Per questo dico che conta dove si cresce, non solo dove si nasce.
Oggi, purtroppo, la realtà è ben diversa. La nostra città non è più quella capitale di convivenza e di speranza.
Vediamo degrado, vediamo insicurezza, vediamo quartieri abbandonati. La microcriminalità si infiltra ovunque: tossicodipendenza, rapine, molestie. Sono problemi profondi, che non si risolvono con slogan, problemi che assediano Livorno come un branco di coccodrilli.
Eppure, ogni volta che chiediamo più sicurezza, veniamo accusati: “neofascisti”, “razzisti”. No, amici miei! Non è odio ciò che chiediamo, non è esclusione. È diritto alla protezione, è giustizia, è rispetto delle regole.
La sicurezza non appartiene a una parte politica: la sicurezza è un bene comune, un patrimonio di tutti.
Anche la destra, oggi, non si limita a difendere i confini, ma si impegna a combattere il razzismo, cercando di costruire unione fra italiani e stranieri. Perché integrazione non significa anarchia. Integrazione significa dialogo fra culture, ma dentro leggi chiare, rispettate e fatte rispettare.
Guardiamo all’Australia: un paese multietnico, fatto di lingue diverse e di popoli venuti da lontano. Eppure lì c’è fermezza: regole precise, ordine, rispetto reciproco. È questo che permette la convivenza vera. Io stesso, nell’ottobre del 2019, ho avuto l’occasione di partecipare a un evento in Australia, e ho visto con i miei occhi quella realtà.

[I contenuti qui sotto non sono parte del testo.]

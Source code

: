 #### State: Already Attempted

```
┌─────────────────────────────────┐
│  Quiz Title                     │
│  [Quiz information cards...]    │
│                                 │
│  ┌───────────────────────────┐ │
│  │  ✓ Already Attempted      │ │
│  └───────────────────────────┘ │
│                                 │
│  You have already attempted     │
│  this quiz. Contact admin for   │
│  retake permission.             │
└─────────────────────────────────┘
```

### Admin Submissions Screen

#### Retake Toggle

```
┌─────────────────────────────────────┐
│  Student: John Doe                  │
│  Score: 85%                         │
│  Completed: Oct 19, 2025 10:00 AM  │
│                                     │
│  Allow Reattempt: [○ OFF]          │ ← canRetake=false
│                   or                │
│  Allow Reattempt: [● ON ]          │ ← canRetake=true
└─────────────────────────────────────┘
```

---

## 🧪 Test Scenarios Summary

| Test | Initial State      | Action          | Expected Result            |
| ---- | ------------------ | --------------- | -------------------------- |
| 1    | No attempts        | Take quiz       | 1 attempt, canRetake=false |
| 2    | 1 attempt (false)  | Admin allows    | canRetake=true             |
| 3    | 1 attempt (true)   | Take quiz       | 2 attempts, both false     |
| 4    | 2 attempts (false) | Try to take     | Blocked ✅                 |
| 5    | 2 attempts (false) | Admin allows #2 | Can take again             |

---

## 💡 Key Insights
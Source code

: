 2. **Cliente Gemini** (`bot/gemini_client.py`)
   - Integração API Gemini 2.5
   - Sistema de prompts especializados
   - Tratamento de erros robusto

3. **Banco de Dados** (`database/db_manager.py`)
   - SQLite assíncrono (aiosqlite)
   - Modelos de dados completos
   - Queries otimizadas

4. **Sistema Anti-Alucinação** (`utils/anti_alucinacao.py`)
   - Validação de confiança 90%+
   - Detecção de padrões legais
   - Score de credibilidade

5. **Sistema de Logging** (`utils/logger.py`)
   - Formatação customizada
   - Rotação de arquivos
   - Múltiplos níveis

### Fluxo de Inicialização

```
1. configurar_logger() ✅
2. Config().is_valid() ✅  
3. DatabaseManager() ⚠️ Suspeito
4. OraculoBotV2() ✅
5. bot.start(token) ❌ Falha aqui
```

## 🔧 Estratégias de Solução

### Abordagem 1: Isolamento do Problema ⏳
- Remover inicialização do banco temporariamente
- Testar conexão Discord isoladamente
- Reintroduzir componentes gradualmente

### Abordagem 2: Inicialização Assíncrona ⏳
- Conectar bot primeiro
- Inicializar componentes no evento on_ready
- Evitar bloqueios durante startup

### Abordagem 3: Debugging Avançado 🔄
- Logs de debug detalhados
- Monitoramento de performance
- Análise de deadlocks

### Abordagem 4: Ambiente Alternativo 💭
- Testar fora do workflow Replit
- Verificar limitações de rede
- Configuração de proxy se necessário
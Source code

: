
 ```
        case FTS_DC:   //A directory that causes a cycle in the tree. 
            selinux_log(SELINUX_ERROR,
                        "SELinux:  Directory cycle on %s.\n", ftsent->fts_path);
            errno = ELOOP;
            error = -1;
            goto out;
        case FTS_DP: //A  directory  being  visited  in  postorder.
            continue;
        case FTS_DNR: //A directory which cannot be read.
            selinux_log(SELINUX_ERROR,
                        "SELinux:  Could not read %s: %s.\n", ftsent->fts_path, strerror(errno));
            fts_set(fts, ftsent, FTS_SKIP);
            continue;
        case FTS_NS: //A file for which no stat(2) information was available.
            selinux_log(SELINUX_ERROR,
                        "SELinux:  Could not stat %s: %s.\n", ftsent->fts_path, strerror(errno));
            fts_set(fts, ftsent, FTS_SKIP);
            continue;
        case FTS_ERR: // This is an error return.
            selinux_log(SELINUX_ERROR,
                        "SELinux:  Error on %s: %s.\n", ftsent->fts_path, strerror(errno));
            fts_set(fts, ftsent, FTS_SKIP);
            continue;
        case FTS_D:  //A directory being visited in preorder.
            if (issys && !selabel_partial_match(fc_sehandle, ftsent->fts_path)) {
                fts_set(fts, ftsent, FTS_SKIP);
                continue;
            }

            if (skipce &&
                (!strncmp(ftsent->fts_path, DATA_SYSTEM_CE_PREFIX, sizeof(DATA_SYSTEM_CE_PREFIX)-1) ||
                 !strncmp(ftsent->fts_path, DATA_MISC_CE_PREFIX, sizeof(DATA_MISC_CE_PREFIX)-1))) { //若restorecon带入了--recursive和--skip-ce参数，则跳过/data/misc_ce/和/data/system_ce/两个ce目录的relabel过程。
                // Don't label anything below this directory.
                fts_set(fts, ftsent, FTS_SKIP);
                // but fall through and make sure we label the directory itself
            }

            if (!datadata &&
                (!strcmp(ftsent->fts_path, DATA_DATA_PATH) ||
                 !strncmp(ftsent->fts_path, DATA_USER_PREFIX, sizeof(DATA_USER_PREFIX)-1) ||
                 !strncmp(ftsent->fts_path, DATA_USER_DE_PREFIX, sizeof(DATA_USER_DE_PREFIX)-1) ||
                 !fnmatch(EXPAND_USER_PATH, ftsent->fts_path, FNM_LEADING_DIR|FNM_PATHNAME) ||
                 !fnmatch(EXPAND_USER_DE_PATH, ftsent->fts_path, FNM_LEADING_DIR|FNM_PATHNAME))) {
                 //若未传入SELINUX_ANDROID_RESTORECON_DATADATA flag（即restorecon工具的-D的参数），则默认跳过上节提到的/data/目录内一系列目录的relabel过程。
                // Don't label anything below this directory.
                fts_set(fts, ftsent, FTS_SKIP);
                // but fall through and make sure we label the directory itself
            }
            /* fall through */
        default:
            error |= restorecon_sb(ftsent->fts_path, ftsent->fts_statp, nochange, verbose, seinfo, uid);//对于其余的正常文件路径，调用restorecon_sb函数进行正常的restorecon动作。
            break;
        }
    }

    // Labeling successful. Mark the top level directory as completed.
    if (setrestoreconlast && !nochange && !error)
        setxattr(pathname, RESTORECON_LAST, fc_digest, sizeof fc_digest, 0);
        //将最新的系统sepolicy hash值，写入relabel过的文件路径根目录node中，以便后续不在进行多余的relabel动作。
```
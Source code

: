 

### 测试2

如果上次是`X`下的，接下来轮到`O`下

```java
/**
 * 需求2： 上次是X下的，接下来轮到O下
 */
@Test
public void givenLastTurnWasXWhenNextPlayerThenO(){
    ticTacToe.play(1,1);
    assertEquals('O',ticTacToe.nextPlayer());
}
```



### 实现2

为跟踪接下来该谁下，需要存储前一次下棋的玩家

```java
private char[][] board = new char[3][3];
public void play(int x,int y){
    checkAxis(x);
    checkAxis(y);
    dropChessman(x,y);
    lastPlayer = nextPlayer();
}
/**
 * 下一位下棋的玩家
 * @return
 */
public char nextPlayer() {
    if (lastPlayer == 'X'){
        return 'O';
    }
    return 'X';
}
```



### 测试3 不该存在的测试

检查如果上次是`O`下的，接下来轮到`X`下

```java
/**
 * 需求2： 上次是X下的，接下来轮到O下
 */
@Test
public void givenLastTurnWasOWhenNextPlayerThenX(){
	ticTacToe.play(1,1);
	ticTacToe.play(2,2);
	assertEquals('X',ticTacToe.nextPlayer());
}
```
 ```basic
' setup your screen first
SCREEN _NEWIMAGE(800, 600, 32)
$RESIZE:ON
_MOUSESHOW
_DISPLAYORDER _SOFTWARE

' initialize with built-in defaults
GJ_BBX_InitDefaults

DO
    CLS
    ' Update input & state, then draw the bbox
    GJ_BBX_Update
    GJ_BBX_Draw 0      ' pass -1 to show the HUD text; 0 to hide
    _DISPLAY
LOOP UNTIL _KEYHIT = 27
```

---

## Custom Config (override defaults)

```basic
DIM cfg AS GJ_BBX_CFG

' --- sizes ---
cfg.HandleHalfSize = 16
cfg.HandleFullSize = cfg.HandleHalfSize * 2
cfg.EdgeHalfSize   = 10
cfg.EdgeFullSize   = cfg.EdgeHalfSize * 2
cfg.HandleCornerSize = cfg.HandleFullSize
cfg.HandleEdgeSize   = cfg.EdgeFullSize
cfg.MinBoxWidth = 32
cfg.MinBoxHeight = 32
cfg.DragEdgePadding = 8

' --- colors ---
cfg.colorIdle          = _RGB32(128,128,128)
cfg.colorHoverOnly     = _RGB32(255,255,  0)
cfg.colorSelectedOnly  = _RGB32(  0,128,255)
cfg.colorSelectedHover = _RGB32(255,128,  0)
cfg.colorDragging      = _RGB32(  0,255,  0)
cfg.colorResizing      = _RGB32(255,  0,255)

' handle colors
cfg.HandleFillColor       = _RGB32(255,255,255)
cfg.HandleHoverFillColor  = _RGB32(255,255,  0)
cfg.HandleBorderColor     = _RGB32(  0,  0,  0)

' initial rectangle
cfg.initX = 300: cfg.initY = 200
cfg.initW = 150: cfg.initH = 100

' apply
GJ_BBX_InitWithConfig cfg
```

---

E allora chiediamolo anche per Livorno! Riqualifichiamo i quartieri più difficili, come via Bruno Giordano, segnata dal tragico caso di Denny, precipitato dal quarto piano. Guardiamo a Piazza Garibaldi, divenuta rifugio di spacciatori, e fermiamo l’avanzata del degrado che rischia di invadere via Grande fino ai Quattro Mori. Restituiamo dignità agli spazi, opportunità alle persone, sicurezza ai cittadini.
Non lo facciamo solo per noi. Lo facciamo per i nostri figli. Lo facciamo per i nostri nipoti. Lo facciamo perché Livorno torni ad essere ciò che è sempre stata: non una città divisa dalla paura, ma una città che guarda al futuro con coraggio, con ordine e con speranza.»